▶ [Task objective]: Please copy every line from the records below that contains the string "output".

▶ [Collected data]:

== Segment start ==

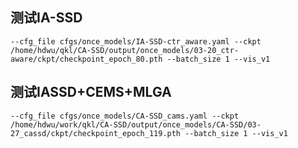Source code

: ## 测试IA-SSD
```shell
--cfg_file cfgs/once_models/IA-SSD-ctr_aware.yaml --ckpt /home/hdwu/qkl/CA-SSD/output/once_models/03-20_ctr-aware/ckpt/checkpoint_epoch_80.pth --batch_size 1 --vis_v1
```

## 测试IASSD+CEMS+MLGA
```shell
--cfg_file cfgs/once_models/CA-SSD_cams.yaml --ckpt /home/hdwu/work/qkl/CA-SSD/output/once_models/CA-SSD/03-27_cassd/ckpt/checkpoint_epoch_119.pth --batch_size 1 --vis_v1
```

== Segment end ==

▶ [Response area]:
--cfg_file cfgs/once_models/IA-SSD-ctr_aware.yaml --ckpt /home/hdwu/qkl/CA-SSD/output/once_models/03-20_ctr-aware/ckpt/checkpoint_epoch_80.pth --batch_size 1 --vis_v1
--cfg_file cfgs/once_models/CA-SSD_cams.yaml --ckpt /home/hdwu/work/qkl/CA-SSD/output/once_models/CA-SSD/03-27_cassd/ckpt/checkpoint_epoch_119.pth --batch_size 1 --vis_v1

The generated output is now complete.